Introducing CFD to undergraduate students

M. Razi Nalim, Associate Professor of Mechanical Engineering, Indiana University – Purdue University, IN, USA S. Arif Khalid, in association with Indiana University – Purdue University, IN, USA

To meet the needs of graduates entering the work force, the school of Mechanical Engineering, at Purdue University Indianapolis, proposed an introductory undergraduate course in CFD. At the same time, one of the University’s senior engineering students expressed an interest in learning CFD independently, but needed only one or two credit hours to complete her graduation requirements. To meet the needs of this student as well as develop the underpinnings of a full undergraduate course, the University created a guided CFD introduction for this student using STAR-Design.

 

The aim was to develop a hands-on program of instruction to emphasize how CFD can be used to solve engineering problems and can require little or no CFD background to get started.

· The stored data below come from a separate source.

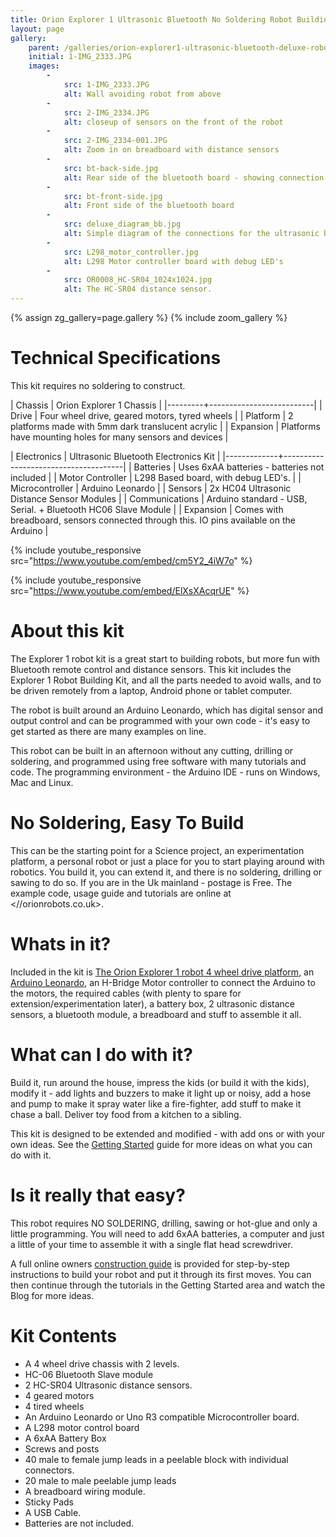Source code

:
 ```yaml
---
title: Orion Explorer 1 Ultrasonic Bluetooth No Soldering Robot Building Kit
layout: page
gallery:
    parent: /galleries/orion-explorer1-ultrasonic-bluetooth-deluxe-robot-kit/
    initial: 1-IMG_2333.JPG
    images:
        -
            src: 1-IMG_2333.JPG
            alt: Wall avoiding robot from above
        -
            src: 2-IMG_2334.JPG
            alt: closeup of sensors on the front of the robot
        -
            src: 2-IMG_2334-001.JPG
            alt: Zoom in on breadboard with distance sensors
        -
            src: bt-back-side.jpg
            alt: Rear side of the bluetooth board - showing connection names
        -
            src: bt-front-side.jpg
            alt: Front side of the bluetooth board
        -
            src: deluxe_diagram_bb.jpg
            alt: Simple diagram of the connections for the ultrasonic bluetooth deluxe robot
        -
            src: L298_motor_controller.jpg
            alt: L298 Motor controller board with debug LED's
        -
            src: OR0008_HC-SR04_1024x1024.jpg
            alt: The HC-SR04 distance sensor.
---
```

{% assign zg_gallery=page.gallery %}
{% include zoom_gallery %}
# Technical Specifications

This kit requires no soldering to construct.

| Chassis | Orion Explorer 1 Chassis |
|---------+--------------------------|
| Drive | Four wheel drive, geared motors, tyred wheels |
| Platform | 2 platforms made with 5mm dark translucent acrylic |
| Expansion | Platforms have mounting holes for many sensors and devices |


| Electronics | Ultrasonic Bluetooth Electronics Kit |
|-------------+--------------------------------------|
| Batteries | Uses 6xAA batteries - batteries not included |
| Motor Controller | L298 Based board, with debug LED's. |
| Microcontroller | Arduino Leonardo |
| Sensors | 2x HC04 Ultrasonic Distance Sensor Modules |
| Communications | Arduino standard - USB, Serial. + Bluetooth HC06 Slave Module |
| Expansion | Comes with breadboard, sensors connected through this. IO pins available on the Arduino |

{% include youtube_responsive src="https://www.youtube.com/embed/cm5Y2_4iW7o" %}

{% include youtube_responsive src="https://www.youtube.com/embed/ElXsXAcqrUE" %}

# About this kit

The Explorer 1 robot kit is a great start to building robots, but more fun with Bluetooth remote control and distance sensors. This kit includes the Explorer 1 Robot Building Kit, and all the parts needed to avoid walls, and to be driven remotely from a laptop, Android phone or tablet computer.

The robot is built around an Arduino Leonardo, which has digital sensor and output control and can be programmed with your own code - it's easy to get started as there are many examples on line.

This robot can be built in an afternoon without any cutting, drilling or soldering, and programmed using free software with many tutorials and code. The programming environment - the Arduino IDE - runs on Windows, Mac and Linux.

# No Soldering, Easy To Build

This can be the starting point for a Science project, an experimentation platform, a personal robot or just a place for you to start playing around with robotics. You build it, you can extend it, and there is no soldering, drilling or sawing to do so. If you are in the Uk mainland - postage is Free. The example code, usage guide and tutorials are online at <//orionrobots.co.uk>.

# Whats in it?
Included in the kit is [The Orion Explorer 1 robot 4 wheel drive platform](more-about-the-orion-explorer-1-chassis.html), an
[Arduino Leonardo](/pages/about_the_arduino.html), an H-Bridge Motor controller to connect the Arduino to the motors, the required cables (with plenty to spare for extension/experimentation later), a battery box, 2 ultrasonic distance sensors, a bluetooth module, a breadboard and stuff to assemble it all.

# What can I do with it?
Build it, run around the house, impress the kids (or build it with the kids), modify it - add lights and buzzers to make it light up or noisy, add a hose and pump to make it spray water like a fire-fighter, add stuff to make it chase a ball. Deliver toy food from a kitchen to a sibling.

This kit is designed to be extended and modified - with add ons or with your own ideas. See the [Getting Started](/getting_started.html) guide for more ideas on what you can do with it.

# Is it really that easy?
This robot requires NO SOLDERING, drilling, sawing or hot-glue and only a little programming. You will need to add 6xAA batteries, a computer and just a little of your time to assemble it with a single flat head screwdriver.

A full online owners [construction guide](/construction_guide.html) is provided for step-by-step instructions to build your robot and put it through its first moves. You can then continue through the tutorials in the Getting Started area and watch the Blog for more ideas.

# Kit Contents

* A 4 wheel drive chassis with 2 levels.
* HC-06 Bluetooth Slave module
* 2 HC-SR04 Ultrasonic distance sensors.
* 4 geared motors
* 4 tired wheels
* An Arduino Leonardo or Uno R3 compatible Microcontroller board.
* A L298 motor control board
* A 6xAA Battery Box
* Screws and posts
* 40 male to female jump leads in a peelable block with individual connectors.
* 20 male to male peelable jump leads
* A breadboard wiring module.
* Sticky Pads
* A USB Cable.
* Batteries are not included.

In the spirit of problem-based learning (PBL), equations, terminology, and CFD concepts were to be covered during set-up and post-processing of actual cases, rather than via lectures beforehand. The University also aimed to enhance students’ understanding of how to use CFD as a virtual reality tool. While the CFD software needed to be simple to use, the student still needed to be able to access advanced capabilities and even to export the solution for post-processing with their own custom software.

 

The two problem cases were created using STAR-Design and were two-dimensional.

The first case, a semi-tractor trailer truck, exemplifies an external flow that is both familiar and has obvious aerodynamics shortcomings to address. In a typical introduction to CFD, a student might be given the geometry and mesh with which to carry out his or her first computation. Because STAR-Design has CAD modeling built in, a simplified truck configuration was requested and the student was allowed to create the geometry. The automatic mesh generation within STAR-Design is based on a solid model, and the student simply subtracted the truck from the surrounding block to produce the flow domain.

As an internal flow example, the flow around an axial compressor blade section was chosen. For this case the geometry model was provided to the student after entering the airfoil coordinates into STAR-Design and creating the domain boundaries. This case involved adjusting the mesh parameters to resolve the blade boundary layer and creating periodic boundary conditions. The latter was accomplished in pro-STAR by using a script that was provided. In addition to carrying out the computation, the student studied the relationship between pressure and velocity by examining several flow fields and plotting non-dimensional pressure rise against inlet axial velocity.

 

Using STAR-Design, CFD concepts can be introduced to an undergraduate student with very little software learning curve. The student learned how to obtain qualitative and quantitative results for relevant engineering situations. Meanwhile, this experience laid the groundwork to develop a full undergraduate course.

Figures

01: Velocity vectors for baseline 2D truck.
02: Velocity vectors for 2D truck after student's geometry modifications.
03: Velocity for 2D linear compressor cascade at low flow condition showing boundary layer separation.
04: Mesh for 2D linear compressor cascade with enlarged view near airfoil leading edge showing STAR-Design customization for boundary layer. Contours show velocity magnitude for high flow condition.
05: Graph - plotted pressure rise characteristic showing eventual decrease for low flows.